There is just one source of gold, from a simple supply and demand standpoint, in mining operations. With the elimination of COVID-19 obstacles in various nations, the output rate is predicted to grow again over a 25-year period by 50%.
The gold supply is dwindling; just 28 new finds have been identified since 2012, according to the World Gold Council. In its market intelligence analysis, S&P is gloomy about gold’s long-term output, expecting little to no growth in gold production, placing significant upward pressure on gold prices.
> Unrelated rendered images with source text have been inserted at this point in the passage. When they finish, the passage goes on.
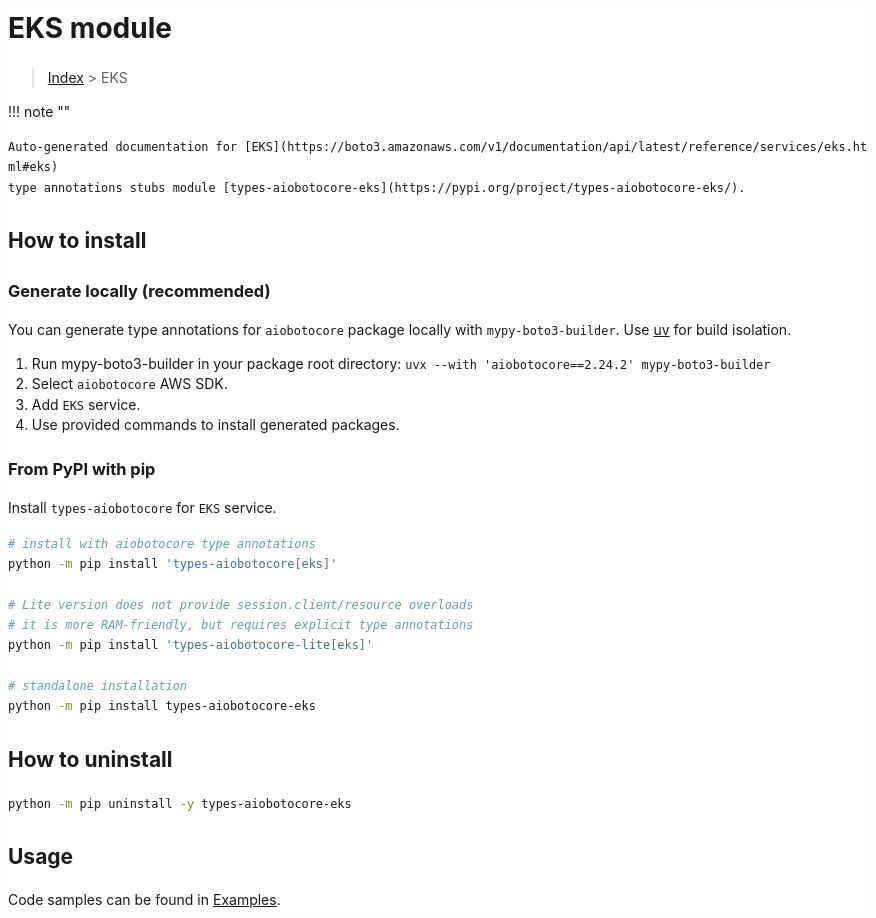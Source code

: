# EKS module

> [Index](../README.md) > EKS


!!! note ""

    Auto-generated documentation for [EKS](https://boto3.amazonaws.com/v1/documentation/api/latest/reference/services/eks.html#eks)
    type annotations stubs module [types-aiobotocore-eks](https://pypi.org/project/types-aiobotocore-eks/).

## How to install

### Generate locally (recommended)

You can generate type annotations for `aiobotocore` package locally with `mypy-boto3-builder`.
Use [uv](https://docs.astral.sh/uv/getting-started/installation/) for build isolation.

1. Run mypy-boto3-builder in your package root directory: `uvx --with 'aiobotocore==2.24.2' mypy-boto3-builder`
1. Select `aiobotocore` AWS SDK.
1. Add `EKS` service.
1. Use provided commands to install generated packages.



### From PyPI with pip

Install `types-aiobotocore` for `EKS` service.

```bash
# install with aiobotocore type annotations
python -m pip install 'types-aiobotocore[eks]'

# Lite version does not provide session.client/resource overloads
# it is more RAM-friendly, but requires explicit type annotations
python -m pip install 'types-aiobotocore-lite[eks]'

# standalone installation
python -m pip install types-aiobotocore-eks
```



## How to uninstall

```bash
python -m pip uninstall -y types-aiobotocore-eks
```

## Usage

Code samples can be found in [Examples](./usage.md).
Demand wise, gold is generally sought after for jewelry and electrical components; thus jewelry has been the leading source for gold consumption. Gold demand is expected to rebound after health restrictions in China are eased following the outbreak of the pandemic, which reduced consumption from 719.2 metric tons in Q4 2021 to 517.8 metric tons in Q1 2022.
Central banks still buy gold as a secure alternative to fiat currencies, even though the gold standard is no longer in use. New economic giants like China, India, and Turkey, for example, may be particularly interested in this alternative. In the first quarter of 2022, central banks bought up to 80 tons of gold.
As gold trade is dollar-denominated, the greenback’s exchange rate is inversely connected to gold demand, i.e. A lower dollar invites investors to acquire gold at a nearly reduced price. Gold may be a good hedge if the dollar were to fall versus other major currencies. Being a safe haven asset also means volatility in the market will drive money from other assets with greater risks, which applies to most unfavorable situations, e.g. economic crisis, and natural catastrophes.
But what will happen when the shock is so huge that it impacts the whole global economy? There’s just one quick answer: purchase gold! The gold price has risen steadily until early March 2022, ever since Russia began assembling soldiers along the Ukrainian border at the end of January. Food from Ukraine could not leave the nation, and the West cut off Russian capital and products because of the uncertain scenario, which was predicted by the market.
A year and a half into the conflict’s immediate economic consequences, the damage had been mostly repaired. The final elephant in the room would be the unintended inflation, partially induced by the Russian invasion, and the continuous epidemic which wreaks havoc in other places, particularly China – the primary supplier of products and user of crude oil.
As a hawkish response to keep inflation getting out of control, the Federal Reserve announced a series of rate rises in the coming months. A smaller increase was later implemented by other central banks including the Bank of England. The divergence in rate rises among other countries bolstered the US dollar versus other major currencies, which in turn dampened the market’s enthusiasm for gold.